• To do:
Only the lines from the top of the data through the one with "радость в духе>>." are to be written out, each exactly as it stands.

• Data extract:
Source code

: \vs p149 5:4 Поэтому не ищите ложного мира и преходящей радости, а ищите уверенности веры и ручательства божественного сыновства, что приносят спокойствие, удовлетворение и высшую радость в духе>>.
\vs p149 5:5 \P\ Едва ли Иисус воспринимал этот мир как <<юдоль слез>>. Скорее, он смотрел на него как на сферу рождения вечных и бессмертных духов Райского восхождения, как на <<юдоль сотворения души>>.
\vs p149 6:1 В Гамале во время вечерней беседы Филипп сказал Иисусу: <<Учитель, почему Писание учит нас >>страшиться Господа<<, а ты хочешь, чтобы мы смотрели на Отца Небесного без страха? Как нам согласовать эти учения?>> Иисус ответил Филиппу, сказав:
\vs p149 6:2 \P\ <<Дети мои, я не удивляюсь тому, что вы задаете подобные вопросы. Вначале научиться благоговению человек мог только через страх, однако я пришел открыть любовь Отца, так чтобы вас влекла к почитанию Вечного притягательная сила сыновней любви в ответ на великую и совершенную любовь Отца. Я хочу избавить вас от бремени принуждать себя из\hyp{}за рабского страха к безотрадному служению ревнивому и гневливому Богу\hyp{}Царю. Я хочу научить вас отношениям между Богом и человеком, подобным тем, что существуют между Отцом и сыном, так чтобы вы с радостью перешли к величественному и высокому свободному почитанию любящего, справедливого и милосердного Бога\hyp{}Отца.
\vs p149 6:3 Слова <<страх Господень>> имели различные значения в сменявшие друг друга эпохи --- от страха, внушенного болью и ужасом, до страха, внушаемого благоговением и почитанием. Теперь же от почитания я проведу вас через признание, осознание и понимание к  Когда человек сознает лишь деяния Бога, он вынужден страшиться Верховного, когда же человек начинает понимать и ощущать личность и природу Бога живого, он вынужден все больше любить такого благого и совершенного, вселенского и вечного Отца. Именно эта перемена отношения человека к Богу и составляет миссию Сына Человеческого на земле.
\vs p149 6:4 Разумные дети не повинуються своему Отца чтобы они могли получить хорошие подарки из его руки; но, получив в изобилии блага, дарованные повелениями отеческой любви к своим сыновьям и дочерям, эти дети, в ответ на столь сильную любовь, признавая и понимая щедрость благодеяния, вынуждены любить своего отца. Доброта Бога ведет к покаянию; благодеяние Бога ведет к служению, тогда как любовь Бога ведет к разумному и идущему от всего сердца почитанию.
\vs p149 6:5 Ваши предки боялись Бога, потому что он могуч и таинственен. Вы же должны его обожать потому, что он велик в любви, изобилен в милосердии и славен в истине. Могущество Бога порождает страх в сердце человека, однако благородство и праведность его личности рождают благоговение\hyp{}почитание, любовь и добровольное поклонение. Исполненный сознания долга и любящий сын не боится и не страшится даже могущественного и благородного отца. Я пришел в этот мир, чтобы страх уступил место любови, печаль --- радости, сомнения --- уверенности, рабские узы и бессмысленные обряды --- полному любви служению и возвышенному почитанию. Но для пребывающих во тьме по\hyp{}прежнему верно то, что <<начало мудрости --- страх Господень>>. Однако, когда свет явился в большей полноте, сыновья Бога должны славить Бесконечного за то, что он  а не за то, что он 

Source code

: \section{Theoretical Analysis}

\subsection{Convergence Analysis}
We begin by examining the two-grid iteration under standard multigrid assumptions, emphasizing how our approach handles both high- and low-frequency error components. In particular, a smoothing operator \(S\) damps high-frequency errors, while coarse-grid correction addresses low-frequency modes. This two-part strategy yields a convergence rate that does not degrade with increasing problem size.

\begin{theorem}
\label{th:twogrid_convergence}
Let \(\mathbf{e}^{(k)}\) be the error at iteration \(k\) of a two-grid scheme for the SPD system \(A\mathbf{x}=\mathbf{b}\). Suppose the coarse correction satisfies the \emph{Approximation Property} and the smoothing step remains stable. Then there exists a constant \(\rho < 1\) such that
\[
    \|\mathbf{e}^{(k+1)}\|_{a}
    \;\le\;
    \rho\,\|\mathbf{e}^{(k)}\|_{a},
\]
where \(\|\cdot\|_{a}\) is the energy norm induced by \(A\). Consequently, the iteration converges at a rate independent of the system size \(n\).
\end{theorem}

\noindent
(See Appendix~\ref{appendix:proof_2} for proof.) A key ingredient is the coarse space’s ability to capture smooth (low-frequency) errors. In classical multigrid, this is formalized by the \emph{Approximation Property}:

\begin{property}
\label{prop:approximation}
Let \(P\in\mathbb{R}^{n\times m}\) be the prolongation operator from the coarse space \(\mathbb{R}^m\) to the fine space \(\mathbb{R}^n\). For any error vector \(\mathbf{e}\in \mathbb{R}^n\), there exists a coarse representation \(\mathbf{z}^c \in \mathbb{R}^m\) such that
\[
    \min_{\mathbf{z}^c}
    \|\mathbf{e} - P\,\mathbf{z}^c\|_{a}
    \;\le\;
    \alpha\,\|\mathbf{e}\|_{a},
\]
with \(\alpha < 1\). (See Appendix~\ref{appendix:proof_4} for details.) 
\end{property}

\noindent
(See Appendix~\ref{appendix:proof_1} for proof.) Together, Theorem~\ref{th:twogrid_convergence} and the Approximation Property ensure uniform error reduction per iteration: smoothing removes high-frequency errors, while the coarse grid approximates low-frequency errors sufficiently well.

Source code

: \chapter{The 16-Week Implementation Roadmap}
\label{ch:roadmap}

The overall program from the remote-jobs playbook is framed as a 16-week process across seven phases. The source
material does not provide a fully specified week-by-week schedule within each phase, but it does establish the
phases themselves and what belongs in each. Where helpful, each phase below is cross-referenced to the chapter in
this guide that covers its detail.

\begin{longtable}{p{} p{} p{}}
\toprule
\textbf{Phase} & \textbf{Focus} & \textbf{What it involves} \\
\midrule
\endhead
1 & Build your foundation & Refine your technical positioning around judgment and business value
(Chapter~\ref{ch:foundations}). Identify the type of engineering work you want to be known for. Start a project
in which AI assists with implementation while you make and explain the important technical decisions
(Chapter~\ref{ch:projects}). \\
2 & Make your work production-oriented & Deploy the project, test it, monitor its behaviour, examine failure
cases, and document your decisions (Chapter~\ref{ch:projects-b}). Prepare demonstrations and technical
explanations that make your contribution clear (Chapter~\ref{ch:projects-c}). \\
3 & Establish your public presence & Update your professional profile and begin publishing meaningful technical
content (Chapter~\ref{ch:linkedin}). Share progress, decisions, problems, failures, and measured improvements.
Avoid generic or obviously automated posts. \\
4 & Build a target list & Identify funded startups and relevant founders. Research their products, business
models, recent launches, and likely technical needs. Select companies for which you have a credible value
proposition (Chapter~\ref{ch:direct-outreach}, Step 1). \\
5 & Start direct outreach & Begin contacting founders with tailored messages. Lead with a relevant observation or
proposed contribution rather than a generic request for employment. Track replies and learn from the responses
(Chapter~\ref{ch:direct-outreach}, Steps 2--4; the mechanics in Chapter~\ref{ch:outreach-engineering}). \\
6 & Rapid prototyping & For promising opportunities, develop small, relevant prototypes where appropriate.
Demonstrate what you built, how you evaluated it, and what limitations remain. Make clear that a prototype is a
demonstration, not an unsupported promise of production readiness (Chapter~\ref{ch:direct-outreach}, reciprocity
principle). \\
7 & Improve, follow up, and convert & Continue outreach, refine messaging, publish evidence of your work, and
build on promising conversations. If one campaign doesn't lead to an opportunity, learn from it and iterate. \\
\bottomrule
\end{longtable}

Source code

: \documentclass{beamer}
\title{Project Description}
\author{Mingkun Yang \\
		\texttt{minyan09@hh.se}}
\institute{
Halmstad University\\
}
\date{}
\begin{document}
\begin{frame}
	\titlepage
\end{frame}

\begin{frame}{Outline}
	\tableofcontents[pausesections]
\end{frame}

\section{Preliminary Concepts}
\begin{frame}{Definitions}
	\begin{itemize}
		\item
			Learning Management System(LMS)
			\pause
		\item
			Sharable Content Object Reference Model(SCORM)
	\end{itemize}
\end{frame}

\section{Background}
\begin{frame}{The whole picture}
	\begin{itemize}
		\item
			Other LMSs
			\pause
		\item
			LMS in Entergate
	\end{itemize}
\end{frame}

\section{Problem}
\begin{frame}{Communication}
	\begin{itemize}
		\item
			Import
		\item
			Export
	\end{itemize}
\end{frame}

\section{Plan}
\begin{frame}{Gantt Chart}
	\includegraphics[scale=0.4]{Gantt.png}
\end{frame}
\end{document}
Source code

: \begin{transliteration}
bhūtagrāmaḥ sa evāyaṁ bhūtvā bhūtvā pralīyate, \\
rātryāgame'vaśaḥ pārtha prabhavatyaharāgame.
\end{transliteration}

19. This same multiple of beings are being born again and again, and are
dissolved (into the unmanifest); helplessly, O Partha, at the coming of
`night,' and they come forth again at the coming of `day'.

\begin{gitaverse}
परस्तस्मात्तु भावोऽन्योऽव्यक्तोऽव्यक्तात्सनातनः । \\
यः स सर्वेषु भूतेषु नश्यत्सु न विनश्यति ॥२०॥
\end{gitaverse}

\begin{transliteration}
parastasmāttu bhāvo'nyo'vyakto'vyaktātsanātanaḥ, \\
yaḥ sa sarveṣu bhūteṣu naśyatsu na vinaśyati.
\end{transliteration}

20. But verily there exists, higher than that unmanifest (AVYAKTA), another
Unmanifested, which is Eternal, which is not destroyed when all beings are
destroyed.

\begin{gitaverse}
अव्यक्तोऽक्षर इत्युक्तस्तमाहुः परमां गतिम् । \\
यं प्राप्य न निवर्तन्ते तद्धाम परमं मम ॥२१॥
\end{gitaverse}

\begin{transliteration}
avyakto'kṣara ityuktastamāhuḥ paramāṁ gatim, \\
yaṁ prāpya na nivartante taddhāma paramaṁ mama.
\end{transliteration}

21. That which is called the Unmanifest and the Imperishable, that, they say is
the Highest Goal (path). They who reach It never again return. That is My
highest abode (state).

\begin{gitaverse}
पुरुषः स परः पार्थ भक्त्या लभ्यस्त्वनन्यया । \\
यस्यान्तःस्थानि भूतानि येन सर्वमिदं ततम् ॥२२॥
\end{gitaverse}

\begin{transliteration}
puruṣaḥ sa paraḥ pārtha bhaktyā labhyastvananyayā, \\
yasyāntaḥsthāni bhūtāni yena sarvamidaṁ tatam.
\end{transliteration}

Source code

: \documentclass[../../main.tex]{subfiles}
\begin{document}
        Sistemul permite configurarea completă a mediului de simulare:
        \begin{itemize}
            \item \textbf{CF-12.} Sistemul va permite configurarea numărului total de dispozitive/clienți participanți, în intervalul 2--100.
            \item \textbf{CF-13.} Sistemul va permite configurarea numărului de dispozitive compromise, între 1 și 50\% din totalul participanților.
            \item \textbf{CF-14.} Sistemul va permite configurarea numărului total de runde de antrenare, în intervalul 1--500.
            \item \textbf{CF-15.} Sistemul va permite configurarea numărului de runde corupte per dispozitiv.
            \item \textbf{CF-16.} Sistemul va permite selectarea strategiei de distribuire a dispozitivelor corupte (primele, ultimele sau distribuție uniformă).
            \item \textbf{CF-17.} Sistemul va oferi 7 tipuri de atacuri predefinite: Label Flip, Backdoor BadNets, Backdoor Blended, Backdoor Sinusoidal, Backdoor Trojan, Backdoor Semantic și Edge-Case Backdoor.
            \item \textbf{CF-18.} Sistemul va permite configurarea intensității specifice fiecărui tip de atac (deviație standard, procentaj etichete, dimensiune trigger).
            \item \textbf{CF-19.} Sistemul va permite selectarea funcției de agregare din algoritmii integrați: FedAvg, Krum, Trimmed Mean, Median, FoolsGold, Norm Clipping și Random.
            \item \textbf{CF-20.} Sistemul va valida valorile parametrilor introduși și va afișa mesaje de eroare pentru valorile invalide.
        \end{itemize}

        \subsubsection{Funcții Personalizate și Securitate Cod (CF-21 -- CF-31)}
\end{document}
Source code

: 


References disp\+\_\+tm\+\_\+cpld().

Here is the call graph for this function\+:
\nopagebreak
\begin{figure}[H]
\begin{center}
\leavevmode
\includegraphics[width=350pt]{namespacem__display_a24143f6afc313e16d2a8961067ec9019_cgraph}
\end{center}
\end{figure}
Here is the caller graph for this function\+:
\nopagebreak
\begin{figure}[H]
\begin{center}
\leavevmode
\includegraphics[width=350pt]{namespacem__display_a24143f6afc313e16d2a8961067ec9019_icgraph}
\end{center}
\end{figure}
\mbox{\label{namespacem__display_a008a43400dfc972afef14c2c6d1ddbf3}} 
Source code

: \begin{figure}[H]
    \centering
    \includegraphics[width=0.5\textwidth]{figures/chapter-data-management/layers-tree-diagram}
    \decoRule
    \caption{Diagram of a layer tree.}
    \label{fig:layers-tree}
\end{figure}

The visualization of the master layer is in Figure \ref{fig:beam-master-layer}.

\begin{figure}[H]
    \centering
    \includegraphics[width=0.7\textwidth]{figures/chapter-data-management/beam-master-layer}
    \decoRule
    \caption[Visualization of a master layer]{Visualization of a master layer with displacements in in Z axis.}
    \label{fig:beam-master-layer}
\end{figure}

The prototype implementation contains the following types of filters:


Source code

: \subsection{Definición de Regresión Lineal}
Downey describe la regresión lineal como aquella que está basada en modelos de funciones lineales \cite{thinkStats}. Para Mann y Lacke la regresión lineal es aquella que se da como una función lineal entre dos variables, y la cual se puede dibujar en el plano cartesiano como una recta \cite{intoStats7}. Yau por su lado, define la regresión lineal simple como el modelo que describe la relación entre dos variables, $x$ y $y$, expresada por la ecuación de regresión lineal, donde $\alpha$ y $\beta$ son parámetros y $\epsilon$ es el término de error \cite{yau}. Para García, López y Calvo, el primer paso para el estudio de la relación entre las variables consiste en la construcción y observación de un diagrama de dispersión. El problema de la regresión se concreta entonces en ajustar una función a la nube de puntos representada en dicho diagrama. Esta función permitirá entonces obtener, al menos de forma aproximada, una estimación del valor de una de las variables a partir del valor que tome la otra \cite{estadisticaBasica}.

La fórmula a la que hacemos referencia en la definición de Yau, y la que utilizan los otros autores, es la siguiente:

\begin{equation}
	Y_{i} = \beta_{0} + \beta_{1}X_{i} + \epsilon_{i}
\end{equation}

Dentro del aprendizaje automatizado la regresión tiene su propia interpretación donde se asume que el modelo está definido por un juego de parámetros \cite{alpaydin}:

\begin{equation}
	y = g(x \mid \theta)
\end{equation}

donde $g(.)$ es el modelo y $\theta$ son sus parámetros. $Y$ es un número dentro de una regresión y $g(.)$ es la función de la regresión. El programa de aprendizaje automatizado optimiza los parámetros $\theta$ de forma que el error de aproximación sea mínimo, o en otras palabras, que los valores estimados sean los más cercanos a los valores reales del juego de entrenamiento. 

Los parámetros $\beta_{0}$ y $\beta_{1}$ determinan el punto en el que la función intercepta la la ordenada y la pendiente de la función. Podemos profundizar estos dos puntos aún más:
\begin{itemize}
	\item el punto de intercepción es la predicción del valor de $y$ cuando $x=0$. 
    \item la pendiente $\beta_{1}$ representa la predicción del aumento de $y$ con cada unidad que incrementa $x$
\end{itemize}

• Response to the exercise:
Source code

: \vs p149 5:4 Поэтому не ищите ложного мира и преходящей радости, а ищите уверенности веры и ручательства божественного сыновства, что приносят спокойствие, удовлетворение и высшую радость в духе>>.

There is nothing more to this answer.